Top of Available data

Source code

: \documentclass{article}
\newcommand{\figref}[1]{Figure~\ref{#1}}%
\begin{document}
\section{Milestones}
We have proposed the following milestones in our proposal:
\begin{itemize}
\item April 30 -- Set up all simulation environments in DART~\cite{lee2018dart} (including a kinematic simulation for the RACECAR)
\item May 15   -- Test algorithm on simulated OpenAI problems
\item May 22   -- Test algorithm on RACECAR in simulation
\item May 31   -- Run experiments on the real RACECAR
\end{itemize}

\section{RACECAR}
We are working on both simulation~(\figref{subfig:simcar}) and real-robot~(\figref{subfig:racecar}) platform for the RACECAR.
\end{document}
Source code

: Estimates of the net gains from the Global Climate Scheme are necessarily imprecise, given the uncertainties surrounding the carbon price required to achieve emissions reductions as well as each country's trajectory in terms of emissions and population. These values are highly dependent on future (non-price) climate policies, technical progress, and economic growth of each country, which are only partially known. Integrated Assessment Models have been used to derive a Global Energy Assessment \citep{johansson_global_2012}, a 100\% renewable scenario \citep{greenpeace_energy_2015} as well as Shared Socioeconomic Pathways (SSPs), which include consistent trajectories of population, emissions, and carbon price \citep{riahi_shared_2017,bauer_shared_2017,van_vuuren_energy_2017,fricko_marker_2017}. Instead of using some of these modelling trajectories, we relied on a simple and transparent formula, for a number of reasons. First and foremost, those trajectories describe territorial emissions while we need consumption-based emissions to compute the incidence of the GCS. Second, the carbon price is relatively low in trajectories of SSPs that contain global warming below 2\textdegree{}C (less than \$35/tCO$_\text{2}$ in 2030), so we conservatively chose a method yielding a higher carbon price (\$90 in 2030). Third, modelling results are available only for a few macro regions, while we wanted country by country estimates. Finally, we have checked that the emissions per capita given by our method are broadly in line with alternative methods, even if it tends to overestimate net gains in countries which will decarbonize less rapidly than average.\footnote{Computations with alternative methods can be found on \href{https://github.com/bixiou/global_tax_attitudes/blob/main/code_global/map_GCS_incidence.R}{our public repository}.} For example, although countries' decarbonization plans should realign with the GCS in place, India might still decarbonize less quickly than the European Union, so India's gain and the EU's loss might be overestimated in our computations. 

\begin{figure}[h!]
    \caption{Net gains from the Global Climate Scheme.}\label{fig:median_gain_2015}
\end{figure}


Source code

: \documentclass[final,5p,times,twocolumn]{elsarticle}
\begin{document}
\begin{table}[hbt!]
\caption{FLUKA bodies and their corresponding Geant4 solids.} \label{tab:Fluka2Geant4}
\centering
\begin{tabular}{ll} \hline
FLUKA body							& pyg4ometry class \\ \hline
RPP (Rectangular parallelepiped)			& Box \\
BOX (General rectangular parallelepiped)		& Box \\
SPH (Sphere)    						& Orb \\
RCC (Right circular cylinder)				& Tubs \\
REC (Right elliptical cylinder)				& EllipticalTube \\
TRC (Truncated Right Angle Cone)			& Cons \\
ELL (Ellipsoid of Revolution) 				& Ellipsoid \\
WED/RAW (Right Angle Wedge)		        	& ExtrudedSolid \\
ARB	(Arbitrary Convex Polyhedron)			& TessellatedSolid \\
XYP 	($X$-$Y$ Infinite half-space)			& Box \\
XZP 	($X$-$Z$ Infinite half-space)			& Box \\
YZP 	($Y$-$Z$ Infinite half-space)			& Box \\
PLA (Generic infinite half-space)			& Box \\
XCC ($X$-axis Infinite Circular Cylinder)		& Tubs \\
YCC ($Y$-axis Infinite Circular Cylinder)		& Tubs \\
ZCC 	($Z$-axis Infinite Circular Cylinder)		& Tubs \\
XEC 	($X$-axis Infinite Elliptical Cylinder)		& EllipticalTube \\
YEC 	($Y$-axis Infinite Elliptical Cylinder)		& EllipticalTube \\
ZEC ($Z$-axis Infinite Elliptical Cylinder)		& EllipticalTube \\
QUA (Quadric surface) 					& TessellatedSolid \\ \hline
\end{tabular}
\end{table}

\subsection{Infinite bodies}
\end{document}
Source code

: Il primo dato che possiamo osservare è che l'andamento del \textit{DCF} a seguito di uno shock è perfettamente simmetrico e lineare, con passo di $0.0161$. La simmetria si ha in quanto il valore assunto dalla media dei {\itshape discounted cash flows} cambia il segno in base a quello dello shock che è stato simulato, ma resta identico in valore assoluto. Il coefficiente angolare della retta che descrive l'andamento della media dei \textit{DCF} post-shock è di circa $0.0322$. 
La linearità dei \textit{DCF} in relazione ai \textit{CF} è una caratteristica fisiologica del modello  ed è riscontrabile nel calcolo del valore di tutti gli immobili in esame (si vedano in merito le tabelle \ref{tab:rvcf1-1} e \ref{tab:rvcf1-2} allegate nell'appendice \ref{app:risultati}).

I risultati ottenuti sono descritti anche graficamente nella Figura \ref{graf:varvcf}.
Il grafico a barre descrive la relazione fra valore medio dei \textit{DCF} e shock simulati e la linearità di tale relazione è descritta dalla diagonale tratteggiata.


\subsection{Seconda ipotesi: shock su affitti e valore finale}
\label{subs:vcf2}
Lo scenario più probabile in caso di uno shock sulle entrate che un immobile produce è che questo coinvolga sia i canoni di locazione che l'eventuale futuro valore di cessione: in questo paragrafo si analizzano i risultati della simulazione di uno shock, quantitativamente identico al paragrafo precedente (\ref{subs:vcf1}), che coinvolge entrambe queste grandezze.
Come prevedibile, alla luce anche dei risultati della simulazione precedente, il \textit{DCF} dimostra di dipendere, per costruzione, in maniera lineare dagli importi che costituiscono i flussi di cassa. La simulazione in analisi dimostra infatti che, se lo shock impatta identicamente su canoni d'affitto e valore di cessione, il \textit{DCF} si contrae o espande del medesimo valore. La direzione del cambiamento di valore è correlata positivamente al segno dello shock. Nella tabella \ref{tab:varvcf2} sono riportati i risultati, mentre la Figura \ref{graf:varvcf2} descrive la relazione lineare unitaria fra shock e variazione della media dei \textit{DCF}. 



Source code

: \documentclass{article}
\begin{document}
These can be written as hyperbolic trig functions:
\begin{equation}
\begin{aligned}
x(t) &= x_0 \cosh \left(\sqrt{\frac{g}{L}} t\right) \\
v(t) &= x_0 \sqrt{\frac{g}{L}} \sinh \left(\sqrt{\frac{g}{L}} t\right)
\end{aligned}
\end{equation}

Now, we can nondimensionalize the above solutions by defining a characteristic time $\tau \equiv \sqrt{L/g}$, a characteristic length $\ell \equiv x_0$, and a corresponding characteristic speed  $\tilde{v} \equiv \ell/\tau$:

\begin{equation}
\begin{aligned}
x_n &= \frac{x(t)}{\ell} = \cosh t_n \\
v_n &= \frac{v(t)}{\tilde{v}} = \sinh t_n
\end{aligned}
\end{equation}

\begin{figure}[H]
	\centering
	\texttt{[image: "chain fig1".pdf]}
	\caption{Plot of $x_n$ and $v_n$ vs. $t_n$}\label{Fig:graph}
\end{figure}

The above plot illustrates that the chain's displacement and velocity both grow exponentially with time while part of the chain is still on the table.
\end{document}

Bottom of Available data

▶ **Your instructions**:
Would you copy each line of the records that contains "Angle"?

▶ **Solution for this task**:
TRC (Truncated Right Angle Cone)			& Cons \\
WED/RAW (Right Angle Wedge)		        	& ExtrudedSolid \\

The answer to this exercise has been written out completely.